Alright heres the first official report from a noob....

Hit up Little Lagoon in Gulf Shores for the first time in a week or so yesterday, water was still stained somewhat but much clearer than a few days prior..waded out to the drop off inside the lagoon and hunted for trout and flounder for about two hours. Managed two keepers, 18" and 19.5"...ic of the 19.5 belooww..not a big deal, but that's my first keeper flounder since I moved here two months ago. Freakin finally. 

Went out again this evening about6pmon an outgoing tide, and the water was a LOT dirtier. Must be pulling all the crap out of the shallows. Still managed a bunch of small white trout (11" or less), a small flounder and a rat red. Better than nothin..much better than I've been doin for the past..let's see...two freakin weeks!:banghead Hope for clearer water tomorrow or the next day.

FWIW, any of you Alabamy guys around, I'm either at the lagoon or the pass in OBat some point bout every day. If you pull in and see a crappy 93, toothpaste green Honda Civic hatchback with a ton of gray primer spots on the hood, look for the gangly blonde guy. Always lookin for somebody to learn from.


----------



## Garbo (Oct 2, 2007)

Cool Nice Supper.


----------



## CJF (Feb 12, 2008)

Right on!! I love fishing the goon! I love down ft mogan rd and fish the goon alot. PM me if you want to go. :letsdrink


----------



## cert-315 (Apr 13, 2009)

Aight CJF, Ill give yaa shout here soon. I'm wantin to try a lil shark fishin down near the Ft. Morgan point here fore too long...caught some nice Reds there when I first moved. Aint been there in a few weeks, so I think I'm due. In the meantime, weather (and wife permitting lol) I oughta be down at the little lagoon park again tomorrow after 1730 or so...I need a couple more flatfish tomake a full dinner :shedevil


----------



## CJF (Feb 12, 2008)

Right on bro. I think me and the wife are gonna try the surf for a few pomps today. what are you catchin the flatties on?


----------



## Chris V (Oct 18, 2007)

Thanks for the report. My brother has been down there quite a few times lately and he too has been doing pretty good with the flounder. I've been obsessed with pompanofor the past couple weeks.I havent been to the pass lately but will probably be down there on wednesday morning if you want to meet up. I drive a black Ford ranger and ahve a shaved head.


----------



## cert-315 (Apr 13, 2009)

Right on Tunapopper, dont know how early I'll be up, I'm doin a little adult beverage consumption lol:letsdrink But I planned on at least checkin the water down there as my first stop, I'll keep an eye out for ya.

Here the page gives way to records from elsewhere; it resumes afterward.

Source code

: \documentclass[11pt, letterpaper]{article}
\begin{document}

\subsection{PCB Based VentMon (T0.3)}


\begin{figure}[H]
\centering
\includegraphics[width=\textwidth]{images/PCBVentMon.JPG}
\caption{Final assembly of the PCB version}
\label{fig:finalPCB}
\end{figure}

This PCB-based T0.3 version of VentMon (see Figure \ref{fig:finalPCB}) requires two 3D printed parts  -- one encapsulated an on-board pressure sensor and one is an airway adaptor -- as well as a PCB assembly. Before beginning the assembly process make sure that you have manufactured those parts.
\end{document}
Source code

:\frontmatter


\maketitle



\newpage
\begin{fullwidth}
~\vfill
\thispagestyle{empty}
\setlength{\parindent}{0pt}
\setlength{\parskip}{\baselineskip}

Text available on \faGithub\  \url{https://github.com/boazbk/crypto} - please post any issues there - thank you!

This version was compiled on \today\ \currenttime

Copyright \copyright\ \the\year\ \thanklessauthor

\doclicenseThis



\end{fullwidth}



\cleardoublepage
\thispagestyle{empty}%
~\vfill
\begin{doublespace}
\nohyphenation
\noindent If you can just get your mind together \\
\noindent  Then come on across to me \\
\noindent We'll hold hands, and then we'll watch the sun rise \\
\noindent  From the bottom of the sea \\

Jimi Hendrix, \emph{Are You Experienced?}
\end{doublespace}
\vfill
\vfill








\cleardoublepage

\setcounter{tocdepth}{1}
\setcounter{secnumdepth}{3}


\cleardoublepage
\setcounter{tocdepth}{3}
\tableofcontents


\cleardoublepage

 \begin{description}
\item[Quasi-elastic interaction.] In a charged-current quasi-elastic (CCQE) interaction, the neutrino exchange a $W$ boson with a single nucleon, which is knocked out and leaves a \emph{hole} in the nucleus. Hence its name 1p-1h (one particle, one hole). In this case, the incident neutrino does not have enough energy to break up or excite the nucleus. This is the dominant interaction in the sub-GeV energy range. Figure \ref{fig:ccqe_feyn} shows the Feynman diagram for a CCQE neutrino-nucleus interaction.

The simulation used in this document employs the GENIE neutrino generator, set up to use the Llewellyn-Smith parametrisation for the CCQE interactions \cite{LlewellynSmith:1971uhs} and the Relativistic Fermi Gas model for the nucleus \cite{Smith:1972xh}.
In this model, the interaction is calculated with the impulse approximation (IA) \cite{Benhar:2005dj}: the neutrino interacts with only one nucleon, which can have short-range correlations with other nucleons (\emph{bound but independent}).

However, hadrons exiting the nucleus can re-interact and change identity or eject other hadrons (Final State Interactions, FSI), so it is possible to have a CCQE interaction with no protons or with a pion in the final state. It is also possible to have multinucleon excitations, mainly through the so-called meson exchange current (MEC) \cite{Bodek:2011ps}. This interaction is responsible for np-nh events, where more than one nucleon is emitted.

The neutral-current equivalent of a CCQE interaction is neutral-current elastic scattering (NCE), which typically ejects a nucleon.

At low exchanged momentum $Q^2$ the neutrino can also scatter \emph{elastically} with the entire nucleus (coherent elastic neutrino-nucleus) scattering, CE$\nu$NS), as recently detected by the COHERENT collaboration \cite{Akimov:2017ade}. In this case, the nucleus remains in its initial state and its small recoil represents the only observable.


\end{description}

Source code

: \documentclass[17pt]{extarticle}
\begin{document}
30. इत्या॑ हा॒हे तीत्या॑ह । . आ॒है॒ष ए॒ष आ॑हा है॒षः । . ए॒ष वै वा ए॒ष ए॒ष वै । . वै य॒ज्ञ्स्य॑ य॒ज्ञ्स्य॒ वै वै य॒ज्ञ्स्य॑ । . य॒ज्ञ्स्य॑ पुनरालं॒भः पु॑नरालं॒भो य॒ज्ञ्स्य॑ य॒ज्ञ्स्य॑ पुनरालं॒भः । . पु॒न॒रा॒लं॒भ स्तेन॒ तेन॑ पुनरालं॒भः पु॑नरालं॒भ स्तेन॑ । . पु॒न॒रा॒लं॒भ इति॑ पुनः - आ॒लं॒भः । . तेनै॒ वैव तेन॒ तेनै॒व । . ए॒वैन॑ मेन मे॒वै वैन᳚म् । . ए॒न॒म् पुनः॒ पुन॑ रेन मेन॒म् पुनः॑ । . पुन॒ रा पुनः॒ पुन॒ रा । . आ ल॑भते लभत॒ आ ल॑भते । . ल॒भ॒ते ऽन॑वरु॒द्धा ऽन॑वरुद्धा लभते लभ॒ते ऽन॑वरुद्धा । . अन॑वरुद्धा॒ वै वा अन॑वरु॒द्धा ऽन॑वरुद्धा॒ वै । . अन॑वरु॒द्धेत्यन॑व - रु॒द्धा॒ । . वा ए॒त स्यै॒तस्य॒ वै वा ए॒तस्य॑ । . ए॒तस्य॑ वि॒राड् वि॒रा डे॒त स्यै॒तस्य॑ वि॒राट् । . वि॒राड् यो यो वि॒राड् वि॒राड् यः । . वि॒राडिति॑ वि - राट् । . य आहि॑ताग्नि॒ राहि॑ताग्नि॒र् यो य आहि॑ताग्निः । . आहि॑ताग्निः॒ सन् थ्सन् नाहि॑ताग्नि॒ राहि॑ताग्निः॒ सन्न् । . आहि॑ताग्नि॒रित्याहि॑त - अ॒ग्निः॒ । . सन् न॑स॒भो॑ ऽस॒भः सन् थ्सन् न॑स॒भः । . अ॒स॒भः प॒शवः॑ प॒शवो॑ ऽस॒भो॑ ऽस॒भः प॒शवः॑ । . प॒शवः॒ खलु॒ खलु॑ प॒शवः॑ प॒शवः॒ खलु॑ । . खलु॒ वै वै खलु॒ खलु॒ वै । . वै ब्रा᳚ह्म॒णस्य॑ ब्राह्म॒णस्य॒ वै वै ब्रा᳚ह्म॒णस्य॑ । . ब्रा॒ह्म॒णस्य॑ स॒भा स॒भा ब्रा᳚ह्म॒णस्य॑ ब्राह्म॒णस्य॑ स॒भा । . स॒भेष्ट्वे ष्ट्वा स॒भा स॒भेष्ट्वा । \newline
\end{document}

CJF, I've been using plastics and jigheads, either shrimp bodies or spadetails, on the small side, and no it's not Gulp. Lol after my wife saw the price tag on Gulp, I better have a damn good excuse for being in possession of a bag of it.....I threw live bait there recently and the crabs were jackin me before the fish could even get to it.:banghead So I've just stuck to the plastics. I'm sure theres a better way, but it's workin well enuff and it's cost efficient! Hows the pompano been treatin ya? I caught one when I first got here and said to hell with it after many fruitless days lol


----------